As he opened the folding-door to retire, Nippers at his desk caught a glimpse of me, and asked whether I would prefer to have a certain paper copied on blue paper or white. He did not in the least roguishly accent the word prefer. It was plain that it involuntarily rolled from his tongue. I thought to myself, surely I must get rid of a demented man, who already has in some degree turned the tongues, if not the heads, of myself and clerks. But I thought it prudent not to break the dismission at once.18
In a similar fashion, Deleuze’s formulations about Bartleby seem to be taken up unconsciously, as it were, by Agamben. This comes out most notably in the title and subheadings of Agamben’s piece. Deleuze’s essay is entitled “Bartleby; or, The Formula” (perhaps itself an echo of Melville’s earlier work Pierre; or, The Ambiguities). Using the same formula of a proper name followed by an “or,” Agamben titles his essay “Bartleby, or On Contingency” and its three parts “The Scribe, or On Creation,” “The Formula, or On Potentiality,” and “The Experiment, or On Decreation.” The two-part title separated by “or,” like the language of preference, is here taken to excess. In the section entitled “The Formula, or On Potentiality,” Agamben cites Deleuze and extends Deleuze’s notion of the “zone of indetermination” (here, translated as the “zone of indistinction”): “As Deleuze suggests, the formula thus opens a zone of indistinction between yes and no, the preferable and the nonpreferable. But also … between the potential to be (or do) and the potential not to be (or do).”19 This oscillation between the potential to be or to not be is the crux of Agamben’s argument.20 Once again, the very form of the argument (potential to be or to not be) is structured around the pivotal “or,” which is here the contagious marker of oscillation or indeterminacy.21 The “or,” then, becomes something like the “both/and,” something that breaks down readability and the dialectic of opposites.

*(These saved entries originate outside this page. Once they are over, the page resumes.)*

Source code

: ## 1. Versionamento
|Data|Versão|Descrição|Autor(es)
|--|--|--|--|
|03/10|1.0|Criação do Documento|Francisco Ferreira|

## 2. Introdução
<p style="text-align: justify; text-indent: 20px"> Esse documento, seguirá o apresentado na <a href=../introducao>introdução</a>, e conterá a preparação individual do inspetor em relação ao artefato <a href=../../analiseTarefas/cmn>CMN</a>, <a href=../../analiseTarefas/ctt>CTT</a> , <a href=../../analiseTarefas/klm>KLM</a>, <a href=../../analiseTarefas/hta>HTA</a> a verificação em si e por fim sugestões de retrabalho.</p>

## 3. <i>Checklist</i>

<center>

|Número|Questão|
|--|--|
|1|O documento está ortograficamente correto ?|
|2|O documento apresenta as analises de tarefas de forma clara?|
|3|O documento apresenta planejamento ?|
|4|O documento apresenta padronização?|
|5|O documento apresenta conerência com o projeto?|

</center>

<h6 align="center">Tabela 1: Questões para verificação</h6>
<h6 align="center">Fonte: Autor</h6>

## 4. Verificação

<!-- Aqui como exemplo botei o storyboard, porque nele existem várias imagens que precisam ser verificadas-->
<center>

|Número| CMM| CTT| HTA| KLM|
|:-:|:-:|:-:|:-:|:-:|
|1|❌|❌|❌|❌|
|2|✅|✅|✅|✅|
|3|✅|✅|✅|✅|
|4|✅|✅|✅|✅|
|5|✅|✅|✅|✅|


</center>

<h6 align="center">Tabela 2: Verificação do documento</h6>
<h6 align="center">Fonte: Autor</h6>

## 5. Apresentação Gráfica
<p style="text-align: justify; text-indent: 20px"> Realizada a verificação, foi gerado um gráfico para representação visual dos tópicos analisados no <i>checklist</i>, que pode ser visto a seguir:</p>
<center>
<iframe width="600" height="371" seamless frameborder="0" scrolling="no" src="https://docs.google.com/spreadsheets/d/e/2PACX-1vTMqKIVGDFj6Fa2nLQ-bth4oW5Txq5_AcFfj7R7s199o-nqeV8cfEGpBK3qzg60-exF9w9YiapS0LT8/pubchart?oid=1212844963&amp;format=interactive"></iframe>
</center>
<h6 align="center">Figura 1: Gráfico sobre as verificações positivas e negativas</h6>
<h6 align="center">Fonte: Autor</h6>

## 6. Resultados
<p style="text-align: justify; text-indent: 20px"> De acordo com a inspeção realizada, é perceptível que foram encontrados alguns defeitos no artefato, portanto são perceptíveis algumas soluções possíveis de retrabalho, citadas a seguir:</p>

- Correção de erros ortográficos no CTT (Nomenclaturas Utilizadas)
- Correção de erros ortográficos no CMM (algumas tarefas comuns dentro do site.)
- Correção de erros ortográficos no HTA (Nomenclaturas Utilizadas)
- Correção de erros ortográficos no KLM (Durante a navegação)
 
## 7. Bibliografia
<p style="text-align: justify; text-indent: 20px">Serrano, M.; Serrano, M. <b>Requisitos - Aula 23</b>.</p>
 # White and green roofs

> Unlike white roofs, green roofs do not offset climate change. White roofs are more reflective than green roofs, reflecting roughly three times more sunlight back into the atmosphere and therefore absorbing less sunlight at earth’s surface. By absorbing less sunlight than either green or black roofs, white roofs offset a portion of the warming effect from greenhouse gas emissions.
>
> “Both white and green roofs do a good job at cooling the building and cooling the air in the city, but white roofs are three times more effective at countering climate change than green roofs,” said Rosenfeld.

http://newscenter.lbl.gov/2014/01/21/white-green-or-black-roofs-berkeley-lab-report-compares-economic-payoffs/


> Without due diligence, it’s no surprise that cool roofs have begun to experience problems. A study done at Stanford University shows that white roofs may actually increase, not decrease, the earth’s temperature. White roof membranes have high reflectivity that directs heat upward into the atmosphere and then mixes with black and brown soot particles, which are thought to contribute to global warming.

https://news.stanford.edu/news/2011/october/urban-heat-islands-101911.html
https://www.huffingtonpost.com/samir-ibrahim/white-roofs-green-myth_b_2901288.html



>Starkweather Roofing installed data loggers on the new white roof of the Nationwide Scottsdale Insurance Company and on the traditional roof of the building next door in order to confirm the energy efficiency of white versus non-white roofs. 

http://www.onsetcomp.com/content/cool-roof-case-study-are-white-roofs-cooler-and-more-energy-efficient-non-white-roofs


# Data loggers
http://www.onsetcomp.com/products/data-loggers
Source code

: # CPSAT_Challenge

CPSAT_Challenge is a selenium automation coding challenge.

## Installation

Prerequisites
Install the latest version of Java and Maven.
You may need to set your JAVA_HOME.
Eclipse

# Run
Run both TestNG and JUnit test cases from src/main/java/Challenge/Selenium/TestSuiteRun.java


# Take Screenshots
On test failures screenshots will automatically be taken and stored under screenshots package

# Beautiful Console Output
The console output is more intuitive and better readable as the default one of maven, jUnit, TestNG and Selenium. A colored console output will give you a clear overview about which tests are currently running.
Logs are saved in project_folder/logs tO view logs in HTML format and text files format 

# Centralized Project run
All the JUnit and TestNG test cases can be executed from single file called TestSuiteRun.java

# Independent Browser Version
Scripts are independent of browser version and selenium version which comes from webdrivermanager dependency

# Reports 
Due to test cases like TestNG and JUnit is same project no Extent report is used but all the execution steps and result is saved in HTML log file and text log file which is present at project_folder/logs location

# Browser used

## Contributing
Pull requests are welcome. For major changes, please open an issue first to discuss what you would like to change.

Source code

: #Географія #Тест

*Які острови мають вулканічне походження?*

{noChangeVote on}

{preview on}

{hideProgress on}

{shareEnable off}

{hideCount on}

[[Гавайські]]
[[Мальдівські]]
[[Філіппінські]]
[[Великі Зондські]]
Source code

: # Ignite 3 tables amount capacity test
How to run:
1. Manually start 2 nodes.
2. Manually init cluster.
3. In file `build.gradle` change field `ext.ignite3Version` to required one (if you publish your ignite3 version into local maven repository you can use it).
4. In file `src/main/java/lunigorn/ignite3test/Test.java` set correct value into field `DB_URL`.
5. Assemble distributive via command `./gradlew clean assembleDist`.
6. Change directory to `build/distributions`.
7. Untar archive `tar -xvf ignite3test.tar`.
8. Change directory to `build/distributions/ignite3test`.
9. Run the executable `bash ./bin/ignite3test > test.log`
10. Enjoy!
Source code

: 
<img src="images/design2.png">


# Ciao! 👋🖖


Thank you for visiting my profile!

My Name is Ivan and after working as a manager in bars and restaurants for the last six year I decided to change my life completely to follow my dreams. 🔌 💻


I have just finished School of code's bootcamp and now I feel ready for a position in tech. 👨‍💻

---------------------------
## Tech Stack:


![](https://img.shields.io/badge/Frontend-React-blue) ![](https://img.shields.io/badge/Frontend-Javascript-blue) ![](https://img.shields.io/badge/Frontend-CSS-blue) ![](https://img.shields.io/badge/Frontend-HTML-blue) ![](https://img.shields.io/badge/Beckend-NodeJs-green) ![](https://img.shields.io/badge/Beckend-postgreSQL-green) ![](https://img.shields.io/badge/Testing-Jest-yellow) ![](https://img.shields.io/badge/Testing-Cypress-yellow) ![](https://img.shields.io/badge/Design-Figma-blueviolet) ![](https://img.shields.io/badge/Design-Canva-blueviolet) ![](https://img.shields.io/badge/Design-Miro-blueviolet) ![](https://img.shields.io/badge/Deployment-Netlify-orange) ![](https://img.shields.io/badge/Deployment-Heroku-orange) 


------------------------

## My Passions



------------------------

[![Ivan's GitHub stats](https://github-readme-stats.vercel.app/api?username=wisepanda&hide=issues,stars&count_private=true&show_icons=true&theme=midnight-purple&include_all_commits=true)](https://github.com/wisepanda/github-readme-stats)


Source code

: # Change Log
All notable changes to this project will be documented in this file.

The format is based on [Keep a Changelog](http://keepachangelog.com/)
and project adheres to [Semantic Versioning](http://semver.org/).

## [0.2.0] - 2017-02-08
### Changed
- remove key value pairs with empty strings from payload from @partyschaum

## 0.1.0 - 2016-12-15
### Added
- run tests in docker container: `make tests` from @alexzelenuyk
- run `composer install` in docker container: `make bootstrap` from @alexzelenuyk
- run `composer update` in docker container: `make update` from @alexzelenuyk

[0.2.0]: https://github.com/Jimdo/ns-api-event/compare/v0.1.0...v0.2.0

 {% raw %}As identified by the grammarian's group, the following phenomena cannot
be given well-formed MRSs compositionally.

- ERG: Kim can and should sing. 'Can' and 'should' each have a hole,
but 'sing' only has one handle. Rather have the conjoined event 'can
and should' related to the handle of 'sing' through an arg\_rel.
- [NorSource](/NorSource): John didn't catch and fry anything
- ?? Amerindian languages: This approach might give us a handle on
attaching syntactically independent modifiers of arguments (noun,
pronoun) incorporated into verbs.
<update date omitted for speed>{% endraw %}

Yet it is precisely this “or” as zone of indetermination that drops out of the picture whenever America comes into the picture. All of the intricacies of mobility are clearly and readably synonymous with America and its landscape, while Melville’s “Bartleby” is eminently applicable to a range of discussions in French philosophy (or ancient Greek philosophy as Rancière would have it). However, these two poles refuse to come together. On the one hand, there is the America of movement, on the other, the excitingly European and indeterminate immobility of Bartleby. This either/or opposition is not unlike that between the two clerks Turkey and Nippers, whose contrary humors are outlined in great detail at the beginning of Melville’s short story. The elderly Turkey works best in the morning but becomes decidedly too energetic and reckless in the afternoon. Nippers, by contrast, is nervous and suffers from indigestion in the morning but is quite docile in the afternoon. Bartleby is introduced into the system and proceeds with all his preferring to wreak havoc on the nicely refined dialectical polarities of Turkey and Nippers. By the same token, it seems that “Bartleby” the story carries the as-yet-untapped potential to introduce into French philosophy a vision of America that is indistinguishable from the eminently European characteristics of immobility and un-working. French critics, while avowedly fascinated by America, have invested immense energy in casting it as mobile, readable, and outside of any zone of indetermination. By linking Bartleby more resolutely to his native America, we might begin to challenge a series of truisms and suggest that a nineteenth-century American literature of immobility is in fact paradigmatic and not accidental to the establishment of a twentieth-century French literary and philosophical canon that is preoccupied with precisely the same issues. Yet that very project must acknowledge the generative dimension of the impasse between a certain model of European thought and another model of American mobility and not simply leave it as a zone of indetermination. The next three chapters situate this Bartleby-esque encounter with the wall as also and simultaneously an encounter with being.